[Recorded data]

• • • • • • •

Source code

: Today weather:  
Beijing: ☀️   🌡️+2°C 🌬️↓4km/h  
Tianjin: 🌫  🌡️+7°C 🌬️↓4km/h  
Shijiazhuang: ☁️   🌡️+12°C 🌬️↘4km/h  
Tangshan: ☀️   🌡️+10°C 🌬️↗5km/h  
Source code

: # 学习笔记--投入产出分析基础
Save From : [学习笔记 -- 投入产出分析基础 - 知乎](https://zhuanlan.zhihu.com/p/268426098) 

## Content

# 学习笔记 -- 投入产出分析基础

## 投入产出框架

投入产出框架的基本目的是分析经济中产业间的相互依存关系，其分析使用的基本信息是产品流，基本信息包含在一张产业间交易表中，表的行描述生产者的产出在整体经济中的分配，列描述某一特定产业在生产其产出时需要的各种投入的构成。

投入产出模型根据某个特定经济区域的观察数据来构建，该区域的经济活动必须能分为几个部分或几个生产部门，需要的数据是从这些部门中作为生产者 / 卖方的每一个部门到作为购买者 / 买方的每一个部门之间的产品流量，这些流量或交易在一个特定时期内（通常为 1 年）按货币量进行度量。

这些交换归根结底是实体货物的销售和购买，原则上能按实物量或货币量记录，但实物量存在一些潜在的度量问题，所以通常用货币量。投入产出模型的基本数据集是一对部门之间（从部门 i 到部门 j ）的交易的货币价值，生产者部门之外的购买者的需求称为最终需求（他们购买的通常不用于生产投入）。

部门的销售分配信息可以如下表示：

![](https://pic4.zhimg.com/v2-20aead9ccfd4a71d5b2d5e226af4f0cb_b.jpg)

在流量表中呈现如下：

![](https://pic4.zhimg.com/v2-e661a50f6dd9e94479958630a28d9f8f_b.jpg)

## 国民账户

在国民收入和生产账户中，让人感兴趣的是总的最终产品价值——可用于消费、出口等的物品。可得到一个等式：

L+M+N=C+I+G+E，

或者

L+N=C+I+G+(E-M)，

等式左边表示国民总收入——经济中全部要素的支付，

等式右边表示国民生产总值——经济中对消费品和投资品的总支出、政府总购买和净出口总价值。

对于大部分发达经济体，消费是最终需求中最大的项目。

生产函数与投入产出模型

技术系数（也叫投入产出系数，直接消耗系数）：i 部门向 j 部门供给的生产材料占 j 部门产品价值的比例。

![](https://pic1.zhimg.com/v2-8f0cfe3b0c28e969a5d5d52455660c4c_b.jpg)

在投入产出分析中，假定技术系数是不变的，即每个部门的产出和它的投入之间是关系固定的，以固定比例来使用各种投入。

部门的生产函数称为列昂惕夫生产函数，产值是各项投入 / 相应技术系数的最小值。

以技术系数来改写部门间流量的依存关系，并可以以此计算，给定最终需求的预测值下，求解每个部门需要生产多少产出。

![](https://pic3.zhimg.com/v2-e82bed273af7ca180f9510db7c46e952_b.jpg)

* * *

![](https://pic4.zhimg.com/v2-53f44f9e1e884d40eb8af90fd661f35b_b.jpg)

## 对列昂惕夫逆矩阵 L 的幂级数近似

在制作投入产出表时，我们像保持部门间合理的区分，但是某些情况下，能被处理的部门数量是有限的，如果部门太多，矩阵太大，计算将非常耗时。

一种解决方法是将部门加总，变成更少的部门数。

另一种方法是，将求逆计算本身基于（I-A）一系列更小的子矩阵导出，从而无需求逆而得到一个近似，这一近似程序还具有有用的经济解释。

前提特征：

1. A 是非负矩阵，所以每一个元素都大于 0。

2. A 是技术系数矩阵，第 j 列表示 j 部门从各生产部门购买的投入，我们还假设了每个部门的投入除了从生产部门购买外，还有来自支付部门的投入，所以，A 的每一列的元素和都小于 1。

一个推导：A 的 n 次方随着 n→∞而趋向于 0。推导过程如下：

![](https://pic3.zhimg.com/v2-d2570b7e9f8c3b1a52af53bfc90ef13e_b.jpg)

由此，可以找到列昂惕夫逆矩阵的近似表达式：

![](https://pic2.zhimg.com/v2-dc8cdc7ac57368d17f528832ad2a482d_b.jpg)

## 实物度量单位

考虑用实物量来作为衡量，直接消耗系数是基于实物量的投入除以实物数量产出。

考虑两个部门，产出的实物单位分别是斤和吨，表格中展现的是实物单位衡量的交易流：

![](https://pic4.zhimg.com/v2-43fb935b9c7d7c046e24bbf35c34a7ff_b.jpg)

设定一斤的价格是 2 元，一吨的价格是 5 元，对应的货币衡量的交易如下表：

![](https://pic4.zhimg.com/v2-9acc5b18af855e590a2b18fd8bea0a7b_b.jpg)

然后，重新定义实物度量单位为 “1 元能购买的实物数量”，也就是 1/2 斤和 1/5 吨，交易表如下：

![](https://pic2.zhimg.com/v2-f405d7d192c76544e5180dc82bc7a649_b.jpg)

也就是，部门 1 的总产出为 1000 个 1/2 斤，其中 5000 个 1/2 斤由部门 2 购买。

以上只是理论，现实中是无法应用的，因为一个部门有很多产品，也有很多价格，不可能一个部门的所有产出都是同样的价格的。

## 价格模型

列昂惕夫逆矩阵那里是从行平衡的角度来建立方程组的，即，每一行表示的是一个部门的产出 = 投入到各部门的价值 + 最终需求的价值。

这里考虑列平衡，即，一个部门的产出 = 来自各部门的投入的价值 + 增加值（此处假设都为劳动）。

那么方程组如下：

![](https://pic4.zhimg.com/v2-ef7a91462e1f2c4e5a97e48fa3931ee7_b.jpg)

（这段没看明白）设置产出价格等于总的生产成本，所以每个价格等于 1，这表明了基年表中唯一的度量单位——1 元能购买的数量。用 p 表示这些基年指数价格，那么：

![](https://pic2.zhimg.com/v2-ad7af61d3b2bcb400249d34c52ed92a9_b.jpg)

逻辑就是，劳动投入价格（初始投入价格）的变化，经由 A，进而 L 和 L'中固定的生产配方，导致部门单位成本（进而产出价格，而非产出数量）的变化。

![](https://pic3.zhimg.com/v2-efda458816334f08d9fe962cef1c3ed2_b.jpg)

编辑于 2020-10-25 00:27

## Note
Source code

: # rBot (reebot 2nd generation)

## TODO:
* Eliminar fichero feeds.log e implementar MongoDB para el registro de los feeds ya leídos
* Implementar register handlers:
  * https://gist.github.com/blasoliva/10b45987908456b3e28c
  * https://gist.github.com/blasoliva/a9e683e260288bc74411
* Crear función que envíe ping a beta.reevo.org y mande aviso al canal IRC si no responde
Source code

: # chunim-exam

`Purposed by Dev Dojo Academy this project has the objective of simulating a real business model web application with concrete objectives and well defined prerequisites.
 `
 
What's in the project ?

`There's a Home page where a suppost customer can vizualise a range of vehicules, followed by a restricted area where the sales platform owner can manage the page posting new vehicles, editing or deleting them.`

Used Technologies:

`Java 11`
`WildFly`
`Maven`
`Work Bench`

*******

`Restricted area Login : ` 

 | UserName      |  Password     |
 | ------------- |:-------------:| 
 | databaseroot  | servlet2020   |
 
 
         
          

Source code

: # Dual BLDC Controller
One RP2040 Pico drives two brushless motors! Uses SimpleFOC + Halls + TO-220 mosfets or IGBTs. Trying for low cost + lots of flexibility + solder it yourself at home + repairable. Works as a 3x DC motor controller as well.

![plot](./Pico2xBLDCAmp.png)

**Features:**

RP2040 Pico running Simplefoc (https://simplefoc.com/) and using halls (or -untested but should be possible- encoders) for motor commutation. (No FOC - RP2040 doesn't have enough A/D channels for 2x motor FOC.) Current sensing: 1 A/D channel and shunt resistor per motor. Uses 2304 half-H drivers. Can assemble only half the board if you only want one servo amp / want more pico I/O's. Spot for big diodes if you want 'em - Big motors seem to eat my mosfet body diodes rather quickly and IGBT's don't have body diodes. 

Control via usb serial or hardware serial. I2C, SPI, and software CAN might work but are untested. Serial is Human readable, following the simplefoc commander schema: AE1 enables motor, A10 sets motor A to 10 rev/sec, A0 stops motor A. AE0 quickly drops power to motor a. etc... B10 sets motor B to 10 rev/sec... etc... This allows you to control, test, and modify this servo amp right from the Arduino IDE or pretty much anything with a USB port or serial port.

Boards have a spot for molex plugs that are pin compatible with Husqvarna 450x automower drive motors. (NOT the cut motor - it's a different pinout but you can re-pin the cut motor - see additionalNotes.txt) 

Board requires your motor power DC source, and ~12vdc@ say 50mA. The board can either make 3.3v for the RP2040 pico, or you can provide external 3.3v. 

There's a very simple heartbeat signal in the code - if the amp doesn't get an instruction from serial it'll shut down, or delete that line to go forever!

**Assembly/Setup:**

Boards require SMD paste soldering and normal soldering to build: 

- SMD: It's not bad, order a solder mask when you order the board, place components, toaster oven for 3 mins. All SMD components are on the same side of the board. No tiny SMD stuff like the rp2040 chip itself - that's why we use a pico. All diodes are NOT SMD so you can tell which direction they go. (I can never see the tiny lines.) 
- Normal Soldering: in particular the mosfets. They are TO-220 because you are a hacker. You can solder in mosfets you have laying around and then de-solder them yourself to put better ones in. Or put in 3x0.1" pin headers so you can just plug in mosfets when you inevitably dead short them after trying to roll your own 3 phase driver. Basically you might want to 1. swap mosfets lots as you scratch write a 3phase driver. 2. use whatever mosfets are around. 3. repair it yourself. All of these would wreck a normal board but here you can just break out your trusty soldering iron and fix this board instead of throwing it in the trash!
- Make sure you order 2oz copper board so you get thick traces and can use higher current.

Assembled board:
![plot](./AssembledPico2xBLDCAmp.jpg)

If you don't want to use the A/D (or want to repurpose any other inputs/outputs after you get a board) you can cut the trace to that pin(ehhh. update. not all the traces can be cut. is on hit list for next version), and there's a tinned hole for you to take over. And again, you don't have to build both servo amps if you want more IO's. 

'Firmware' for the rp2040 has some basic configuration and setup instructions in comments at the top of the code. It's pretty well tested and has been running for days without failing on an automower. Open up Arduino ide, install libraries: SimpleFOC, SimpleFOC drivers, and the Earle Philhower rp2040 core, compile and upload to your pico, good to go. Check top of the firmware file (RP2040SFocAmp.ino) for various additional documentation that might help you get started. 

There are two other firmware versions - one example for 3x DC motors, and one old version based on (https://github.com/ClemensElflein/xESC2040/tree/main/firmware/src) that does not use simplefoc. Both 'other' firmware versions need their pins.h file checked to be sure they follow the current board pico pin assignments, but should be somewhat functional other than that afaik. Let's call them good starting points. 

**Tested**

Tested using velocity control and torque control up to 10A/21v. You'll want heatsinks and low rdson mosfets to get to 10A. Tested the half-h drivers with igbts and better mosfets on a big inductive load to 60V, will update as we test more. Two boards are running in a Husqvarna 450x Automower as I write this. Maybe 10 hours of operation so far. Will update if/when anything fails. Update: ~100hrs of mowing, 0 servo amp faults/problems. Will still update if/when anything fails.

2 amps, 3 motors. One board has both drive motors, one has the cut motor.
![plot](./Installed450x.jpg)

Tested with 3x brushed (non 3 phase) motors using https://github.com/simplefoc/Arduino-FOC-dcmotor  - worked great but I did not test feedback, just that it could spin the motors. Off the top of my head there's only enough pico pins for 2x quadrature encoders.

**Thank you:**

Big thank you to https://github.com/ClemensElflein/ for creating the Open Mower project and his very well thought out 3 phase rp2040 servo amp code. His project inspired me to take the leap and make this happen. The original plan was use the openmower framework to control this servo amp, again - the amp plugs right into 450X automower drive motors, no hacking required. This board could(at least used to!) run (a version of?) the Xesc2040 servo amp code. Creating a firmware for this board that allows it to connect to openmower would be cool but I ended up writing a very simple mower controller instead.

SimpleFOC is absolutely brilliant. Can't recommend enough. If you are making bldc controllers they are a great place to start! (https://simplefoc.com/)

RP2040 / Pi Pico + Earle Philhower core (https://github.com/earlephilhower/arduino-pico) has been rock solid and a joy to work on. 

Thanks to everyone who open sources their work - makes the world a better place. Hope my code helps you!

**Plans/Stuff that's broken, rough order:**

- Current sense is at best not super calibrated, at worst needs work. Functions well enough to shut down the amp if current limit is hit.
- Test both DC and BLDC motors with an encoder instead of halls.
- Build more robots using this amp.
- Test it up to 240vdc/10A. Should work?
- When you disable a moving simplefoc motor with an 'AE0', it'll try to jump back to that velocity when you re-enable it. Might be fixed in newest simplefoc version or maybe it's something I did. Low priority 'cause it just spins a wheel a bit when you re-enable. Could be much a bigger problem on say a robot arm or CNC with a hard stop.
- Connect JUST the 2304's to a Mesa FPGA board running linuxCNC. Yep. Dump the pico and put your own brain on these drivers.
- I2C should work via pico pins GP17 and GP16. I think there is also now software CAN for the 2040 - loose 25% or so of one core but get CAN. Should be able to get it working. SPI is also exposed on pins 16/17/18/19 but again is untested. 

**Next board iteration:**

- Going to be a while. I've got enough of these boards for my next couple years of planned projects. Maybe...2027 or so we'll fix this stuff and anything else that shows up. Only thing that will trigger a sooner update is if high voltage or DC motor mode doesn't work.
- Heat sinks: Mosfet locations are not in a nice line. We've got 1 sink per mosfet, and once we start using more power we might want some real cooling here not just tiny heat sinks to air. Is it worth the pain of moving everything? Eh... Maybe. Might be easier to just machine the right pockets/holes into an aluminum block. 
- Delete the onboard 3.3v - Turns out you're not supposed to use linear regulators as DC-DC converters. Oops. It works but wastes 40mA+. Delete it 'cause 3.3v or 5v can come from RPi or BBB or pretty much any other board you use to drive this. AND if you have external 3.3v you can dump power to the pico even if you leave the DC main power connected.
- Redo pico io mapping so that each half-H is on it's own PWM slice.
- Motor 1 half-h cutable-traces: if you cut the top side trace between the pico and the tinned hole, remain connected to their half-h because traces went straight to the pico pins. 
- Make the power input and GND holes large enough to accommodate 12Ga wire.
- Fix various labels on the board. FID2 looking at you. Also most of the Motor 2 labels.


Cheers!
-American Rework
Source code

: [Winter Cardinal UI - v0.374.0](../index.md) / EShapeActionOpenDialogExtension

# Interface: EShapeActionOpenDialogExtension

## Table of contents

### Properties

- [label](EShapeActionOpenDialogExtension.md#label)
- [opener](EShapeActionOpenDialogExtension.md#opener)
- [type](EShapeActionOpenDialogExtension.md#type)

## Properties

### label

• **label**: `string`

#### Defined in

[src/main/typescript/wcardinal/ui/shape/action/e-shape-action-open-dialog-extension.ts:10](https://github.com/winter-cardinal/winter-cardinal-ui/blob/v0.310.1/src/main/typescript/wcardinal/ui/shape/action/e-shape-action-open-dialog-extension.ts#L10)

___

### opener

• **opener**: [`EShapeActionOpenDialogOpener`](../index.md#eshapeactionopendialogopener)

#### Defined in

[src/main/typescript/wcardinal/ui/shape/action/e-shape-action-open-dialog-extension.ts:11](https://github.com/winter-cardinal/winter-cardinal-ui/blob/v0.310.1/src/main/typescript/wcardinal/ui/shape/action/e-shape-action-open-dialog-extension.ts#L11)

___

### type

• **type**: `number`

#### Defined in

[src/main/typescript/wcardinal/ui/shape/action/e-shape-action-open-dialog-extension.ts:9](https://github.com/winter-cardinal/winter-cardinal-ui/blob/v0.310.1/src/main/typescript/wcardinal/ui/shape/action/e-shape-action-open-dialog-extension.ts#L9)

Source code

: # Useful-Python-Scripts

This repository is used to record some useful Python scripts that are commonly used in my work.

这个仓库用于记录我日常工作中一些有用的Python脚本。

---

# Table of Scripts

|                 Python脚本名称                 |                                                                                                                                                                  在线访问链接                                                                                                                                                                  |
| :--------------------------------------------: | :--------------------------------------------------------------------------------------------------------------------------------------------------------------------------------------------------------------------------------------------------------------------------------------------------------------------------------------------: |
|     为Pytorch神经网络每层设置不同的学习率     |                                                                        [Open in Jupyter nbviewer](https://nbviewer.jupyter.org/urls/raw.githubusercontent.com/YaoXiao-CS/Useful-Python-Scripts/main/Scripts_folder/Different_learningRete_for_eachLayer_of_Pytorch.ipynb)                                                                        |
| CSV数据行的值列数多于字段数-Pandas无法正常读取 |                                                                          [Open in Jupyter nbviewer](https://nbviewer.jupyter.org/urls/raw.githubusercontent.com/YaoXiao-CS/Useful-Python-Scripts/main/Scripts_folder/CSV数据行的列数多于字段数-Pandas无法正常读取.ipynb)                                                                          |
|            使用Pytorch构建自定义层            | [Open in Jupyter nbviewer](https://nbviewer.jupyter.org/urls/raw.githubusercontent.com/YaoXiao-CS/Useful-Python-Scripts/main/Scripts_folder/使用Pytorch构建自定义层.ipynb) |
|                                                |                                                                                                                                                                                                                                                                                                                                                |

• • • • • • •

What you are asked to do
Retype the entries exactly from the first line, stopping after the line with "由此，可以找到列昂惕夫逆矩阵的近似表达式：".

Solution to this problem
Source code

: Today weather:  
Beijing: ☀️   🌡️+2°C 🌬️↓4km/h  
Tianjin: 🌫  🌡️+7°C 🌬️↓4km/h  
Shijiazhuang: ☁️   🌡️+12°C 🌬️↘4km/h  
Tangshan: ☀️   🌡️+10°C 🌬️↗5km/h  
Source code

: # 学习笔记--投入产出分析基础
Save From : [学习笔记 -- 投入产出分析基础 - 知乎](https://zhuanlan.zhihu.com/p/268426098) 

## Content

# 学习笔记 -- 投入产出分析基础

## 投入产出框架

投入产出框架的基本目的是分析经济中产业间的相互依存关系，其分析使用的基本信息是产品流，基本信息包含在一张产业间交易表中，表的行描述生产者的产出在整体经济中的分配，列描述某一特定产业在生产其产出时需要的各种投入的构成。

投入产出模型根据某个特定经济区域的观察数据来构建，该区域的经济活动必须能分为几个部分或几个生产部门，需要的数据是从这些部门中作为生产者 / 卖方的每一个部门到作为购买者 / 买方的每一个部门之间的产品流量，这些流量或交易在一个特定时期内（通常为 1 年）按货币量进行度量。

这些交换归根结底是实体货物的销售和购买，原则上能按实物量或货币量记录，但实物量存在一些潜在的度量问题，所以通常用货币量。投入产出模型的基本数据集是一对部门之间（从部门 i 到部门 j ）的交易的货币价值，生产者部门之外的购买者的需求称为最终需求（他们购买的通常不用于生产投入）。

部门的销售分配信息可以如下表示：

![](https://pic4.zhimg.com/v2-20aead9ccfd4a71d5b2d5e226af4f0cb_b.jpg)

在流量表中呈现如下：

![](https://pic4.zhimg.com/v2-e661a50f6dd9e94479958630a28d9f8f_b.jpg)

## 国民账户

在国民收入和生产账户中，让人感兴趣的是总的最终产品价值——可用于消费、出口等的物品。可得到一个等式：

L+M+N=C+I+G+E，

或者

L+N=C+I+G+(E-M)，

等式左边表示国民总收入——经济中全部要素的支付，

等式右边表示国民生产总值——经济中对消费品和投资品的总支出、政府总购买和净出口总价值。

对于大部分发达经济体，消费是最终需求中最大的项目。

生产函数与投入产出模型

技术系数（也叫投入产出系数，直接消耗系数）：i 部门向 j 部门供给的生产材料占 j 部门产品价值的比例。

![](https://pic1.zhimg.com/v2-8f0cfe3b0c28e969a5d5d52455660c4c_b.jpg)

在投入产出分析中，假定技术系数是不变的，即每个部门的产出和它的投入之间是关系固定的，以固定比例来使用各种投入。

部门的生产函数称为列昂惕夫生产函数，产值是各项投入 / 相应技术系数的最小值。

以技术系数来改写部门间流量的依存关系，并可以以此计算，给定最终需求的预测值下，求解每个部门需要生产多少产出。

![](https://pic3.zhimg.com/v2-e82bed273af7ca180f9510db7c46e952_b.jpg)

* * *

![](https://pic4.zhimg.com/v2-53f44f9e1e884d40eb8af90fd661f35b_b.jpg)

## 对列昂惕夫逆矩阵 L 的幂级数近似

在制作投入产出表时，我们像保持部门间合理的区分，但是某些情况下，能被处理的部门数量是有限的，如果部门太多，矩阵太大，计算将非常耗时。

一种解决方法是将部门加总，变成更少的部门数。

另一种方法是，将求逆计算本身基于（I-A）一系列更小的子矩阵导出，从而无需求逆而得到一个近似，这一近似程序还具有有用的经济解释。

前提特征：

1. A 是非负矩阵，所以每一个元素都大于 0。

2. A 是技术系数矩阵，第 j 列表示 j 部门从各生产部门购买的投入，我们还假设了每个部门的投入除了从生产部门购买外，还有来自支付部门的投入，所以，A 的每一列的元素和都小于 1。

一个推导：A 的 n 次方随着 n→∞而趋向于 0。推导过程如下：

![](https://pic3.zhimg.com/v2-d2570b7e9f8c3b1a52af53bfc90ef13e_b.jpg)

由此，可以找到列昂惕夫逆矩阵的近似表达式：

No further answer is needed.